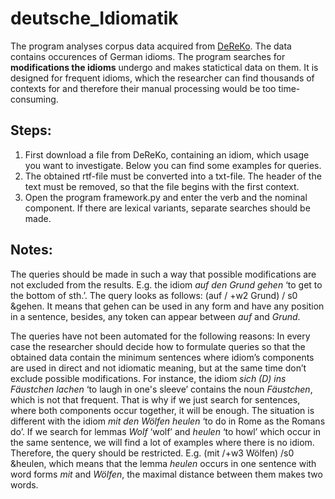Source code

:# deutsche_Idiomatik

The program analyses corpus data acquired from [DeReKo](https://cosmas2.ids-mannheim.de/cosmas2-web/).
The data contains occurences of German idioms. 
The program searches for **modifications the idioms** undergo and makes statictical data on them.
It is designed for frequent idioms, which the researcher can find thousands of contexts for and therefore their manual processing would be too time-consuming.

## Steps:
1) First download a file from DeReKo, containing an idiom, which usage you want to investigate. Below you can find some examples for queries.
2) The obtained rtf-file must be converted into a txt-file.
The header of the text must be removed, so that the file begins with the first context.
3) Open the program framework.py and enter the verb and the nominal component.
If there are lexical variants, separate searches should be made.

## Notes:

The queries should be made in such a way that possible modifications are not excluded from the results. E.g. the idiom *auf den Grund gehen* ‘to get to the bottom of sth.’. The query looks as follows: (auf / +w2 Grund) / s0 &gehen. It means that gehen can be used in any form and have any position in a sentence, besides, any token can appear between *auf* and *Grund*. 

The queries have not been automated for the following reasons: In every case the researcher should decide how to formulate queries so that the obtained data contain the minimum sentences where idiom’s components are used in direct and not idiomatic meaning, but at the same time don’t exclude possible modifications. For instance, the idiom *sich (D) ins Fäustchen lachen* ‘to laugh in one's sleeve’ contains the noun *Fäustchen*, which is not that frequent. That is why if we just search for sentences, where both components occur together, it will be enough. The situation is different with the idiom *mit den Wölfen heulen* ‘to do in Rome as the Romans do’. If we search for lemmas *Wolf* ‘wolf’ and *heulen* ‘to howl’ which occur in the same sentence, we will find a lot of examples where there is no idiom. Therefore, the query should be restricted. E.g. (mit /+w3 Wölfen) /s0 &heulen, which means that the lemma *heulen* occurs in one sentence with word forms *mit* and *Wölfen*, the maximal distance between them makes two words.

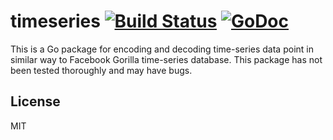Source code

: timeseries  [![Build Status](https://travis-ci.org/hnakamur/timeseries.png)](https://travis-ci.org/hnakamur/timeseries) [![GoDoc](https://godoc.org/github.com/hnakamur/timeseries?status.svg)](https://godoc.org/github.com/hnakamur/timeseries) 
==========

This is a Go package for encoding and decoding time-series data point in similar way to Facebook Gorilla time-series database.
This package has not been tested thoroughly and may have bugs.

## License
MIT
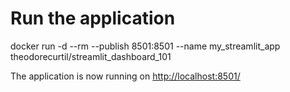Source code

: # Run the application

docker run -d --rm --publish 8501:8501 --name my_streamlit_app theodorecurtil/streamlit_dashboard_101

The application is now running on [http://localhost:8501/](http://localhost:8501/)

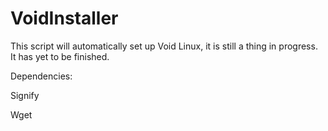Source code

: # VoidInstaller
This script will automatically set up Void Linux, it is still a thing in progress. It has yet to be finished.

Dependencies:

Signify

Wget
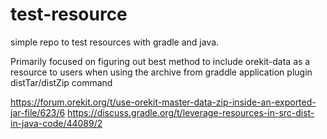 # test-resource
simple repo to test resources with gradle and java.

Primarily focused on figuring out best method to include orekit-data as a resource to users when using the archive from graddle application plugin distTar/distZip command

https://forum.orekit.org/t/use-orekit-master-data-zip-inside-an-exported-jar-file/623/6
https://discuss.gradle.org/t/leverage-resources-in-src-dist-in-java-code/44089/2
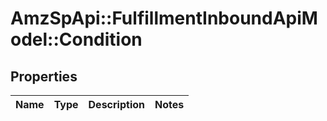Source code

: # AmzSpApi::FulfillmentInboundApiModel::Condition

## Properties
Name | Type | Description | Notes
------------ | ------------- | ------------- | -------------


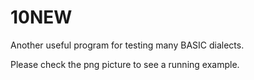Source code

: # 10NEW
Another useful program for testing many BASIC dialects. 

Please check the png picture to see a running example. 

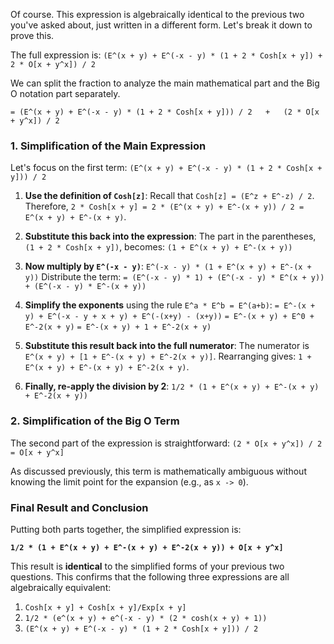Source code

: Of course. This expression is algebraically identical to the previous two you've asked about, just written in a different form. Let's break it down to prove this.

The full expression is:
`(E^(x + y) + E^(-x - y) * (1 + 2 * Cosh[x + y]) + 2 * O[x + y^x]) / 2`

We can split the fraction to analyze the main mathematical part and the Big O notation part separately.

`= (E^(x + y) + E^(-x - y) * (1 + 2 * Cosh[x + y])) / 2   +   (2 * O[x + y^x]) / 2`

### 1. Simplification of the Main Expression

Let's focus on the first term:
`(E^(x + y) + E^(-x - y) * (1 + 2 * Cosh[x + y])) / 2`

1.  **Use the definition of `Cosh[z]`**: Recall that `Cosh[z] = (E^z + E^-z) / 2`.
    Therefore, `2 * Cosh[x + y] = 2 * (E^(x + y) + E^-(x + y)) / 2 = E^(x + y) + E^-(x + y)`.

2.  **Substitute this back into the expression**:
    The part in the parentheses, `(1 + 2 * Cosh[x + y])`, becomes:
    `(1 + E^(x + y) + E^-(x + y))`

3.  **Now multiply by `E^(-x - y)`**:
    `E^(-x - y) * (1 + E^(x + y) + E^-(x + y))`
    Distribute the term:
    `= (E^(-x - y) * 1) + (E^(-x - y) * E^(x + y)) + (E^(-x - y) * E^-(x + y))`

4.  **Simplify the exponents** using the rule `E^a * E^b = E^(a+b)`:
    `= E^-(x + y) + E^(-x - y + x + y) + E^(-(x+y) - (x+y))`
    `= E^-(x + y) + E^0 + E^-2(x + y)`
    `= E^-(x + y) + 1 + E^-2(x + y)`

5.  **Substitute this result back into the full numerator**:
    The numerator is `E^(x + y) + [1 + E^-(x + y) + E^-2(x + y)]`.
    Rearranging gives: `1 + E^(x + y) + E^-(x + y) + E^-2(x + y)`.

6.  **Finally, re-apply the division by 2**:
    `1/2 * (1 + E^(x + y) + E^-(x + y) + E^-2(x + y))`

### 2. Simplification of the Big O Term

The second part of the expression is straightforward:
`(2 * O[x + y^x]) / 2 = O[x + y^x]`

As discussed previously, this term is mathematically ambiguous without knowing the limit point for the expansion (e.g., as `x -> 0`).

### Final Result and Conclusion

Putting both parts together, the simplified expression is:

**`1/2 * (1 + E^(x + y) + E^-(x + y) + E^-2(x + y)) + O[x + y^x]`**

This result is **identical** to the simplified forms of your previous two questions. This confirms that the following three expressions are all algebraically equivalent:

1.  `Cosh[x + y] + Cosh[x + y]/Exp[x + y]`
2.  `1/2 * (e^(x + y) + e^(-x - y) * (2 * cosh(x + y) + 1))`
3.  `(E^(x + y) + E^(-x - y) * (1 + 2 * Cosh[x + y])) / 2`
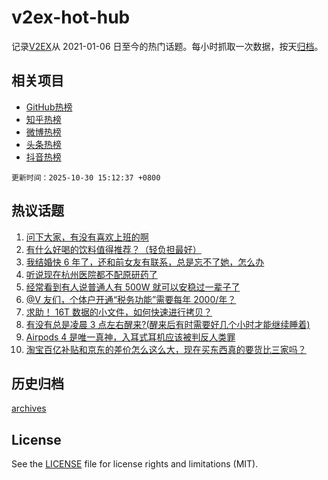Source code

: # v2ex-hot-hub

 记录[V2EX](https://www.v2ex.com/)从 2021-01-06 日至今的热门话题。每小时抓取一次数据，按天[归档](archives)。
 
 ## 相关项目

- [GitHub热榜](https://github.com/lonnyzhang423/github-hot-hub)
- [知乎热榜](https://github.com/lonnyzhang423/zhihu-hot-hub)
- [微博热榜](https://github.com/lonnyzhang423/weibo-hot-hub)
- [头条热榜](https://github.com/lonnyzhang423/toutiao-hot-hub)
- [抖音热榜](https://github.com/lonnyzhang423/douyin-hot-hub)


 `更新时间：2025-10-30 15:12:37 +0800`

## 热议话题

1. [问下大家，有没有喜欢上班的啊](https://www.v2ex.com/t/1169301)
1. [有什么好喝的饮料值得推荐？（轻负担最好）](https://www.v2ex.com/t/1169345)
1. [我结婚快 6 年了，还和前女友有联系，总是忘不了她，怎么办](https://www.v2ex.com/t/1169228)
1. [听说现在杭州医院都不配原研药了](https://www.v2ex.com/t/1169305)
1. [经常看到有人说普通人有 500W 就可以安稳过一辈子了](https://www.v2ex.com/t/1169207)
1. [@V 友们，个体户开通“税务功能”需要每年 2000/年？](https://www.v2ex.com/t/1169289)
1. [求助！ 16T 数据的小文件，如何快速进行拷贝？](https://www.v2ex.com/t/1169211)
1. [有没有总是凌晨 3 点左右醒来?(醒来后有时需要好几个小时才能继续睡着)](https://www.v2ex.com/t/1169304)
1. [Airpods 4 是唯一真神，入耳式耳机应该被判反人类罪](https://www.v2ex.com/t/1169297)
1. [淘宝百亿补贴和京东的差价怎么这么大，现在买东西真的要货比三家吗？](https://www.v2ex.com/t/1169294)

## 历史归档

[archives](archives)

## License

See the [LICENSE](LICENSE) file for license rights and limitations (MIT).
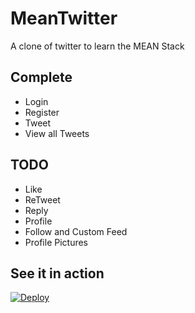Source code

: # MeanTwitter

A clone of twitter to learn the MEAN Stack

## Complete

* Login
* Register
* Tweet
* View all Tweets

## TODO

* Like
* ReTweet
* Reply
* Profile
* Follow and Custom Feed
* Profile Pictures

## See it in action 

[![Deploy](https://www.herokucdn.com/deploy/button.svg)](https://dashboard.heroku.com/new?template=https://github.com/konamacona/mean-twitter)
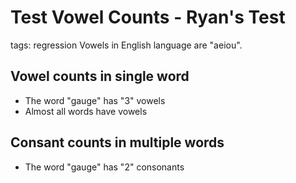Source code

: 
# Test Vowel Counts - Ryan's Test

tags: regression
Vowels in English language are "aeiou".

## Vowel counts in single word
* The word "gauge" has "3" vowels
* Almost all words have vowels

## Consant counts in multiple words
* The word "gauge" has "2" consonants

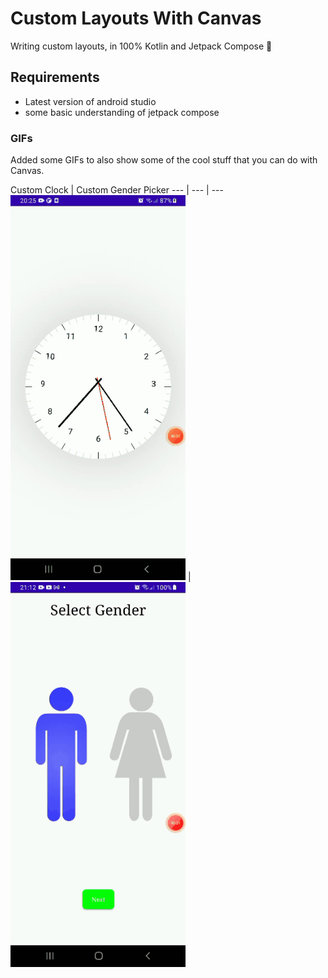Custom Layouts With Canvas
==============

Writing custom layouts, in 100% Kotlin and Jetpack Compose :rocket:

Requirements
----
- Latest version of android studio
- some basic understanding of jetpack compose

### GIFs

Added some GIFs to also show some of the cool stuff that you can do with Canvas.

Custom Clock | Custom Gender Picker
--- | --- | ---
<img src="https://github.com/sammy-mutahi/CustomViews/blob/main/screenshots/clock.gif" width="280"/> | <img src="https://github.com/sammy-mutahi/CustomViews/blob/main/screenshots/picker.gif" width="280"/>
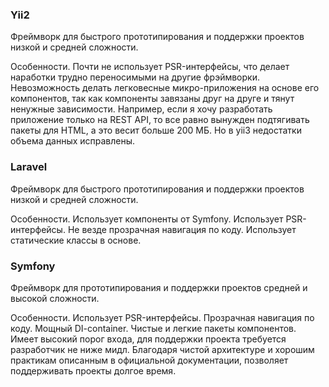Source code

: ### Yii2

Фреймворк для быстрого прототипирования и поддержки проектов низкой и средней сложности.

Особенности.
Почти не использует PSR-интерфейсы, что делает наработки трудно переносимыми на другие фрэймворки.
Невозможность делать легковесные микро-приложения на основе его компонентов, так как компоненты завязаны друг на друге
и тянут ненужные зависимости. Например, если я хочу разработать приложение только на REST API,
то все равно вынужден подтягивать пакеты для HTML, а это весит больше 200 МБ.
Но в yii3 недостатки объема данных исправлены.

### Laravel

Фреймворк для быстрого прототипирования и поддержки проектов низкой и средней сложности.

Особенности.
Использует компоненты от Symfony.
Использует PSR-интерфейсы.
Не везде прозрачная навигация по коду.
Использует статические классы в основе.

### Symfony

Фреймворк для прототипирования и поддержки проектов средней и высокой сложности.

Особенности.
Использует PSR-интерфейсы.
Прозрачная навигация по коду.
Мощный DI-container.
Чистые и легкие пакеты компонентов.
Имеет высокий порог входа, для поддержки проекта требуется разработчик не ниже мидл.
Благодаря чистой архитектуре и хорошим практикам описанным в официальной документации,
позволяет поддерживать проекты долгое время.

____

Problem requirements: Print only the lines from the opening line of the listing to the line containing "The queries should", inclusive, exactly as they appear and without pictures.

Finished task:
Source code

:# deutsche_Idiomatik

The program analyses corpus data acquired from [DeReKo](https://cosmas2.ids-mannheim.de/cosmas2-web/).
The data contains occurences of German idioms. 
The program searches for **modifications the idioms** undergo and makes statictical data on them.
It is designed for frequent idioms, which the researcher can find thousands of contexts for and therefore their manual processing would be too time-consuming.

## Steps:
1) First download a file from DeReKo, containing an idiom, which usage you want to investigate. Below you can find some examples for queries.
2) The obtained rtf-file must be converted into a txt-file.
The header of the text must be removed, so that the file begins with the first context.
3) Open the program framework.py and enter the verb and the nominal component.
If there are lexical variants, separate searches should be made.

## Notes:

The queries should be made in such a way that possible modifications are not excluded from the results. E.g. the idiom *auf den Grund gehen* ‘to get to the bottom of sth.’. The query looks as follows: (auf / +w2 Grund) / s0 &gehen. It means that gehen can be used in any form and have any position in a sentence, besides, any token can appear between *auf* and *Grund*. 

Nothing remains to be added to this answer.